▶ TASK DIRECTIONS: Transcribe each entry. Change nothing.

▶ GIVEN ENTRIES:
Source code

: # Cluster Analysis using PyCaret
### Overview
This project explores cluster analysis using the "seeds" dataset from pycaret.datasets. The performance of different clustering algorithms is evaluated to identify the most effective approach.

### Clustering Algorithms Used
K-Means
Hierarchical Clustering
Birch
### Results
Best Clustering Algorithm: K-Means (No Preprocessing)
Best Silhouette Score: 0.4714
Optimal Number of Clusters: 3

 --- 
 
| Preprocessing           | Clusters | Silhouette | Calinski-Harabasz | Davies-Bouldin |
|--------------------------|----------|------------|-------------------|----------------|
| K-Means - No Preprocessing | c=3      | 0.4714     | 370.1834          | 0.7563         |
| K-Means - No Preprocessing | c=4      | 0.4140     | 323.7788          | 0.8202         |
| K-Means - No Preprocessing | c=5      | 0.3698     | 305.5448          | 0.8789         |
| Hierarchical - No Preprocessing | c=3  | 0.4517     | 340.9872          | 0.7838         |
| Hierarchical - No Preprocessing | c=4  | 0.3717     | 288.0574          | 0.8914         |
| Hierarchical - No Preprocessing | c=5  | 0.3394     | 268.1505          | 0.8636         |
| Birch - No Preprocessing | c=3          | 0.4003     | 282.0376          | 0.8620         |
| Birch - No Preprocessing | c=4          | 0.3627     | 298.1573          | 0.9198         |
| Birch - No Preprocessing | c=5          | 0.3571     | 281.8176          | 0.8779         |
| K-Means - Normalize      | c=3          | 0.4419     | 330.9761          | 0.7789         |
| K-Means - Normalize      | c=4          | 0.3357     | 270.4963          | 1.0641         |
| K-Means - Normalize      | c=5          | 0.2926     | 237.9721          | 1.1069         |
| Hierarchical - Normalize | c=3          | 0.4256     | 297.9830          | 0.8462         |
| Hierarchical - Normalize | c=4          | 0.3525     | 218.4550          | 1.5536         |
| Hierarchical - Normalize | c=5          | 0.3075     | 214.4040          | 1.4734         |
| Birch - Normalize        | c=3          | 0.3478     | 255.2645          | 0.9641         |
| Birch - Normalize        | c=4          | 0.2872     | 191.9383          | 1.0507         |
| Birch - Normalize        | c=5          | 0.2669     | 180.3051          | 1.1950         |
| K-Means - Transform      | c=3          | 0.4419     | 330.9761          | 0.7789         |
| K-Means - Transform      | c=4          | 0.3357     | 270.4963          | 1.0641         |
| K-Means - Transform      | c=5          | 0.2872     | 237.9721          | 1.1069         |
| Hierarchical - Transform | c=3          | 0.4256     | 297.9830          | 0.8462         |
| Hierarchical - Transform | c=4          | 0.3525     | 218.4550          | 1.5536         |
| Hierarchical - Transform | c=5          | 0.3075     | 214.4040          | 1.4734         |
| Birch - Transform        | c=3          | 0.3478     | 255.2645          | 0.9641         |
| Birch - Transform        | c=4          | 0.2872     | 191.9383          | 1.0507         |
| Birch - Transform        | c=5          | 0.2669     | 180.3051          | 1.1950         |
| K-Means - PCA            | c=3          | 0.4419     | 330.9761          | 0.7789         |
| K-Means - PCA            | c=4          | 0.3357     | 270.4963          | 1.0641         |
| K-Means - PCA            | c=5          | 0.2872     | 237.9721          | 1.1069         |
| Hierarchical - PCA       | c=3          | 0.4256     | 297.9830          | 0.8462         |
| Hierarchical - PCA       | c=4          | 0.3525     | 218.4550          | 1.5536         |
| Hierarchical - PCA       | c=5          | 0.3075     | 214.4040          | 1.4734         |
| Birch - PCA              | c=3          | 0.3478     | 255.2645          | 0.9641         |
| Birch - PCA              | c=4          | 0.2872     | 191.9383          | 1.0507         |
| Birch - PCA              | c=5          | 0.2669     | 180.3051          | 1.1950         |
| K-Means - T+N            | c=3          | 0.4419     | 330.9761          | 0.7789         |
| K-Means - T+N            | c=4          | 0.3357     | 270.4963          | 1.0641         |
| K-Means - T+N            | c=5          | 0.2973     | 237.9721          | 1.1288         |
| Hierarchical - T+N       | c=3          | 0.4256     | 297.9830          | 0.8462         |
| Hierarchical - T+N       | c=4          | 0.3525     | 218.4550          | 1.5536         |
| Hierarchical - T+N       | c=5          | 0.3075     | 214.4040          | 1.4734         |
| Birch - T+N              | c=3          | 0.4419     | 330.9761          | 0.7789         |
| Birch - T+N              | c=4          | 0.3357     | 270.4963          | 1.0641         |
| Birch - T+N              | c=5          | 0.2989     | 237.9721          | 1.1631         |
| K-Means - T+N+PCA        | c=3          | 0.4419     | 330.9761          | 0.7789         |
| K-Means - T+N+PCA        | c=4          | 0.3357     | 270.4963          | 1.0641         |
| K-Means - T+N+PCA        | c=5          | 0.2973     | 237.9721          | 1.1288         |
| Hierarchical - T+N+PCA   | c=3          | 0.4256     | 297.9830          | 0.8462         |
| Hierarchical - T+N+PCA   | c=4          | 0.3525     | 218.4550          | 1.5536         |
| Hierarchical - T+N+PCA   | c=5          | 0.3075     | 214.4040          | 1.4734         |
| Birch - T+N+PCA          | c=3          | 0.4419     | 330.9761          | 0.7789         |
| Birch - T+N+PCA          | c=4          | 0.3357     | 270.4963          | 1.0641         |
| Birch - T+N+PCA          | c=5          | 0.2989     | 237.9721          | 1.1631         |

▶ TASK SOLUTION:
Source code

: # Cluster Analysis using PyCaret
### Overview
This project explores cluster analysis using the "seeds" dataset from pycaret.datasets. The performance of different clustering algorithms is evaluated to identify the most effective approach.

### Clustering Algorithms Used
K-Means
Hierarchical Clustering
Birch
### Results
Best Clustering Algorithm: K-Means (No Preprocessing)
Best Silhouette Score: 0.4714
Optimal Number of Clusters: 3

 --- 
 
| Preprocessing           | Clusters | Silhouette | Calinski-Harabasz | Davies-Bouldin |
|--------------------------|----------|------------|-------------------|----------------|
| K-Means - No Preprocessing | c=3      | 0.4714     | 370.1834          | 0.7563         |
| K-Means - No Preprocessing | c=4      | 0.4140     | 323.7788          | 0.8202         |
| K-Means - No Preprocessing | c=5      | 0.3698     | 305.5448          | 0.8789         |
| Hierarchical - No Preprocessing | c=3  | 0.4517     | 340.9872          | 0.7838         |
| Hierarchical - No Preprocessing | c=4  | 0.3717     | 288.0574          | 0.8914         |
| Hierarchical - No Preprocessing | c=5  | 0.3394     | 268.1505          | 0.8636         |
| Birch - No Preprocessing | c=3          | 0.4003     | 282.0376          | 0.8620         |
| Birch - No Preprocessing | c=4          | 0.3627     | 298.1573          | 0.9198         |
| Birch - No Preprocessing | c=5          | 0.3571     | 281.8176          | 0.8779         |
| K-Means - Normalize      | c=3          | 0.4419     | 330.9761          | 0.7789         |
| K-Means - Normalize      | c=4          | 0.3357     | 270.4963          | 1.0641         |
| K-Means - Normalize      | c=5          | 0.2926     | 237.9721          | 1.1069         |
| Hierarchical - Normalize | c=3          | 0.4256     | 297.9830          | 0.8462         |
| Hierarchical - Normalize | c=4          | 0.3525     | 218.4550          | 1.5536         |
| Hierarchical - Normalize | c=5          | 0.3075     | 214.4040          | 1.4734         |
| Birch - Normalize        | c=3          | 0.3478     | 255.2645          | 0.9641         |
| Birch - Normalize        | c=4          | 0.2872     | 191.9383          | 1.0507         |
| Birch - Normalize        | c=5          | 0.2669     | 180.3051          | 1.1950         |
| K-Means - Transform      | c=3          | 0.4419     | 330.9761          | 0.7789         |
| K-Means - Transform      | c=4          | 0.3357     | 270.4963          | 1.0641         |
| K-Means - Transform      | c=5          | 0.2872     | 237.9721          | 1.1069         |
| Hierarchical - Transform | c=3          | 0.4256     | 297.9830          | 0.8462         |
| Hierarchical - Transform | c=4          | 0.3525     | 218.4550          | 1.5536         |
| Hierarchical - Transform | c=5          | 0.3075     | 214.4040          | 1.4734         |
| Birch - Transform        | c=3          | 0.3478     | 255.2645          | 0.9641         |
| Birch - Transform        | c=4          | 0.2872     | 191.9383          | 1.0507         |
| Birch - Transform        | c=5          | 0.2669     | 180.3051          | 1.1950         |
| K-Means - PCA            | c=3          | 0.4419     | 330.9761          | 0.7789         |
| K-Means - PCA            | c=4          | 0.3357     | 270.4963          | 1.0641         |
| K-Means - PCA            | c=5          | 0.2872     | 237.9721          | 1.1069         |
| Hierarchical - PCA       | c=3          | 0.4256     | 297.9830          | 0.8462         |
| Hierarchical - PCA       | c=4          | 0.3525     | 218.4550          | 1.5536         |
| Hierarchical - PCA       | c=5          | 0.3075     | 214.4040          | 1.4734         |
| Birch - PCA              | c=3          | 0.3478     | 255.2645          | 0.9641         |
| Birch - PCA              | c=4          | 0.2872     | 191.9383          | 1.0507         |
| Birch - PCA              | c=5          | 0.2669     | 180.3051          | 1.1950         |
| K-Means - T+N            | c=3          | 0.4419     | 330.9761          | 0.7789         |
| K-Means - T+N            | c=4          | 0.3357     | 270.4963          | 1.0641         |
| K-Means - T+N            | c=5          | 0.2973     | 237.9721          | 1.1288         |
| Hierarchical - T+N       | c=3          | 0.4256     | 297.9830          | 0.8462         |
| Hierarchical - T+N       | c=4          | 0.3525     | 218.4550          | 1.5536         |
| Hierarchical - T+N       | c=5          | 0.3075     | 214.4040          | 1.4734         |
| Birch - T+N              | c=3          | 0.4419     | 330.9761          | 0.7789         |
| Birch - T+N              | c=4          | 0.3357     | 270.4963          | 1.0641         |
| Birch - T+N              | c=5          | 0.2989     | 237.9721          | 1.1631         |
| K-Means - T+N+PCA        | c=3          | 0.4419     | 330.9761          | 0.7789         |
| K-Means - T+N+PCA        | c=4          | 0.3357     | 270.4963          | 1.0641         |
| K-Means - T+N+PCA        | c=5          | 0.2973     | 237.9721          | 1.1288         |
| Hierarchical - T+N+PCA   | c=3          | 0.4256     | 297.9830          | 0.8462         |
| Hierarchical - T+N+PCA   | c=4          | 0.3525     | 218.4550          | 1.5536         |
| Hierarchical - T+N+PCA   | c=5          | 0.3075     | 214.4040          | 1.4734         |
| Birch - T+N+PCA          | c=3          | 0.4419     | 330.9761          | 0.7789         |
| Birch - T+N+PCA          | c=4          | 0.3357     | 270.4963          | 1.0641         |
| Birch - T+N+PCA          | c=5          | 0.2989     | 237.9721          | 1.1631         |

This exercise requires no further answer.